Segment Open

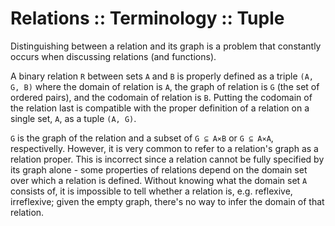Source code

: # Relations :: Terminology :: Tuple


Distinguishing between a relation and its graph is a problem that constantly occurs when discussing relations (and functions).

A binary relation `R` between sets `A` and `B` is properly defined as a triple `(A, G, B)` where the domain of relation is `A`, the graph of relation is `G` (the set of ordered pairs), and the codomain of relation is `B`. Putting the codomain of the relation last is compatible with the proper definition of a relation on a single set, `A`, as a tuple `(A, G)`.

`G` is the graph of the relation and a subset of `G ⊆ A⨯B` or `G ⊆ A⨯A`, respectivelly. However, it is very common to refer to a relation's graph as a relation proper. This is incorrect since a relation cannot be fully specified by its graph alone - some properties of relations depend on the domain set over which a relation is defined. Without knowing what the domain set `A` consists of, it is impossible to tell whether a relation is, e.g. reflexive, irreflexive; given the empty graph, there's no way to infer the domain of that relation.
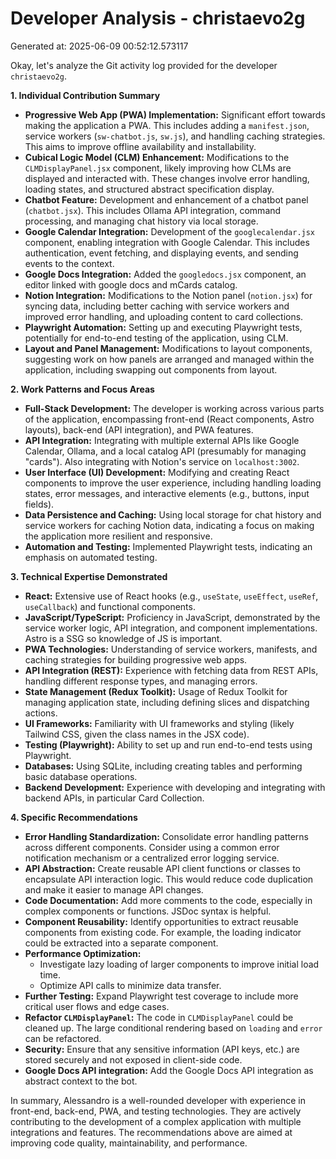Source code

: # Developer Analysis - christaevo2g
Generated at: 2025-06-09 00:52:12.573117

Okay, let's analyze the Git activity log provided for the developer `christaevo2g`.

**1. Individual Contribution Summary**

*   **Progressive Web App (PWA) Implementation:**  Significant effort towards making the application a PWA.  This includes adding a `manifest.json`, service workers (`sw-chatbot.js`, `sw.js`), and handling caching strategies.  This aims to improve offline availability and installability.
*   **Cubical Logic Model (CLM) Enhancement:** Modifications to the `CLMDisplayPanel.jsx` component, likely improving how CLMs are displayed and interacted with. These changes involve error handling, loading states, and structured abstract specification display.
*   **Chatbot Feature:**  Development and enhancement of a chatbot panel (`chatbot.jsx`). This includes Ollama API integration, command processing, and managing chat history via local storage.
*   **Google Calendar Integration:** Development of the `googlecalendar.jsx` component, enabling integration with Google Calendar. This includes authentication, event fetching, and displaying events, and sending events to the context.
*    **Google Docs Integration:** Added the `googledocs.jsx` component, an editor linked with google docs and mCards catalog.
*   **Notion Integration:**  Modifications to the Notion panel (`notion.jsx`) for syncing data, including better caching with service workers and improved error handling, and uploading content to card collections.
*   **Playwright Automation:** Setting up and executing Playwright tests, potentially for end-to-end testing of the application, using CLM.
*   **Layout and Panel Management:** Modifications to layout components, suggesting work on how panels are arranged and managed within the application, including swapping out components from layout.

**2. Work Patterns and Focus Areas**

*   **Full-Stack Development:**  The developer is working across various parts of the application, encompassing front-end (React components, Astro layouts), back-end (API integration), and PWA features.
*   **API Integration:** Integrating with multiple external APIs like Google Calendar, Ollama, and a local catalog API (presumably for managing "cards"). Also integrating with Notion's service on `localhost:3002`.
*   **User Interface (UI) Development:** Modifying and creating React components to improve the user experience, including handling loading states, error messages, and interactive elements (e.g., buttons, input fields).
*   **Data Persistence and Caching:** Using local storage for chat history and service workers for caching Notion data, indicating a focus on making the application more resilient and responsive.
*   **Automation and Testing:** Implemented Playwright tests, indicating an emphasis on automated testing.

**3. Technical Expertise Demonstrated**

*   **React:**  Extensive use of React hooks (e.g., `useState`, `useEffect`, `useRef`, `useCallback`) and functional components.
*   **JavaScript/TypeScript:**  Proficiency in JavaScript, demonstrated by the service worker logic, API integration, and component implementations. Astro is a SSG so knowledge of JS is important.
*   **PWA Technologies:**  Understanding of service workers, manifests, and caching strategies for building progressive web apps.
*   **API Integration (REST):** Experience with fetching data from REST APIs, handling different response types, and managing errors.
*   **State Management (Redux Toolkit):** Usage of Redux Toolkit for managing application state, including defining slices and dispatching actions.
*   **UI Frameworks:** Familiarity with UI frameworks and styling (likely Tailwind CSS, given the class names in the JSX code).
*   **Testing (Playwright):** Ability to set up and run end-to-end tests using Playwright.
*   **Databases:**  Using SQLite, including creating tables and performing basic database operations.
*   **Backend Development:** Experience with developing and integrating with backend APIs, in particular Card Collection.

**4. Specific Recommendations**

*   **Error Handling Standardization:**  Consolidate error handling patterns across different components.  Consider using a common error notification mechanism or a centralized error logging service.
*   **API Abstraction:**  Create reusable API client functions or classes to encapsulate API interaction logic.  This would reduce code duplication and make it easier to manage API changes.
*   **Code Documentation:** Add more comments to the code, especially in complex components or functions. JSDoc syntax is helpful.
*   **Component Reusability:**  Identify opportunities to extract reusable components from existing code.  For example, the loading indicator could be extracted into a separate component.
*   **Performance Optimization:**
    *   Investigate lazy loading of larger components to improve initial load time.
    *   Optimize API calls to minimize data transfer.
*   **Further Testing:**  Expand Playwright test coverage to include more critical user flows and edge cases.
*   **Refactor `CLMDisplayPanel`:** The code in `CLMDisplayPanel` could be cleaned up.  The large conditional rendering based on `loading` and `error` can be refactored.
*   **Security:** Ensure that any sensitive information (API keys, etc.) are stored securely and not exposed in client-side code.
*   **Google Docs API integration:** Add the Google Docs API integration as abstract context to the bot.

In summary, Alessandro is a well-rounded developer with experience in front-end, back-end, PWA, and testing technologies. They are actively contributing to the development of a complex application with multiple integrations and features.  The recommendations above are aimed at improving code quality, maintainability, and performance.
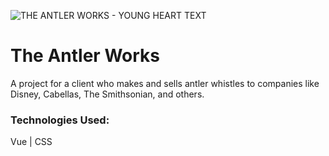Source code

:![THE ANTLER WORKS - YOUNG HEART TEXT](https://user-images.githubusercontent.com/26236137/55743552-d65d3800-59ef-11e9-8e7c-5f3c4a264bc6.png)

# The Antler Works

A project for a client who makes and sells antler whistles to companies like Disney, Cabellas, The Smithsonian, and others.

### Technologies Used:

Vue | CSS
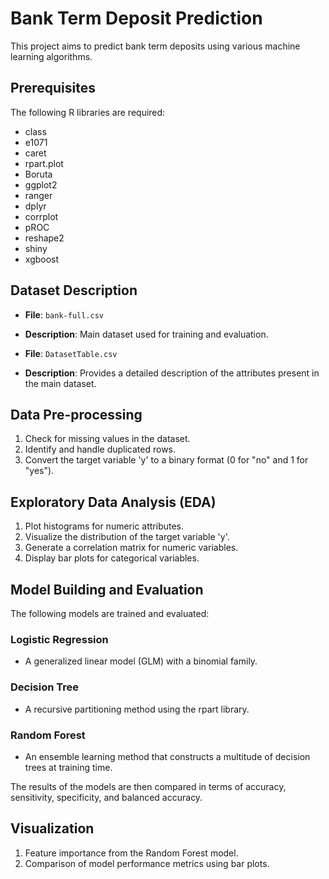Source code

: # Bank Term Deposit Prediction

This project aims to predict bank term deposits using various machine learning algorithms.

## Prerequisites

The following R libraries are required:

- class
- e1071
- caret
- rpart.plot
- Boruta
- ggplot2
- ranger
- dplyr
- corrplot
- pROC
- reshape2
- shiny
- xgboost

## Dataset Description

- **File**: `bank-full.csv`
- **Description**: Main dataset used for training and evaluation.
  
- **File**: `DatasetTable.csv`
- **Description**: Provides a detailed description of the attributes present in the main dataset.

## Data Pre-processing

1. Check for missing values in the dataset.
2. Identify and handle duplicated rows.
3. Convert the target variable 'y' to a binary format (0 for "no" and 1 for "yes").

## Exploratory Data Analysis (EDA)

1. Plot histograms for numeric attributes.
2. Visualize the distribution of the target variable 'y'.
3. Generate a correlation matrix for numeric variables.
4. Display bar plots for categorical variables.

## Model Building and Evaluation

The following models are trained and evaluated:

### Logistic Regression
- A generalized linear model (GLM) with a binomial family.

### Decision Tree
- A recursive partitioning method using the rpart library.

### Random Forest
- An ensemble learning method that constructs a multitude of decision trees at training time.

The results of the models are then compared in terms of accuracy, sensitivity, specificity, and balanced accuracy.

## Visualization

1. Feature importance from the Random Forest model.
2. Comparison of model performance metrics using bar plots.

Segment Closed

## TASK DIRECTIONS:
Scan the entries above for the string "Automation" and copy each line that contains it.

## TASK RESULT:
*   **Playwright Automation:** Setting up and executing Playwright tests, potentially for end-to-end testing of the application, using CLM.
*   **Automation and Testing:** Implemented Playwright tests, indicating an emphasis on automated testing.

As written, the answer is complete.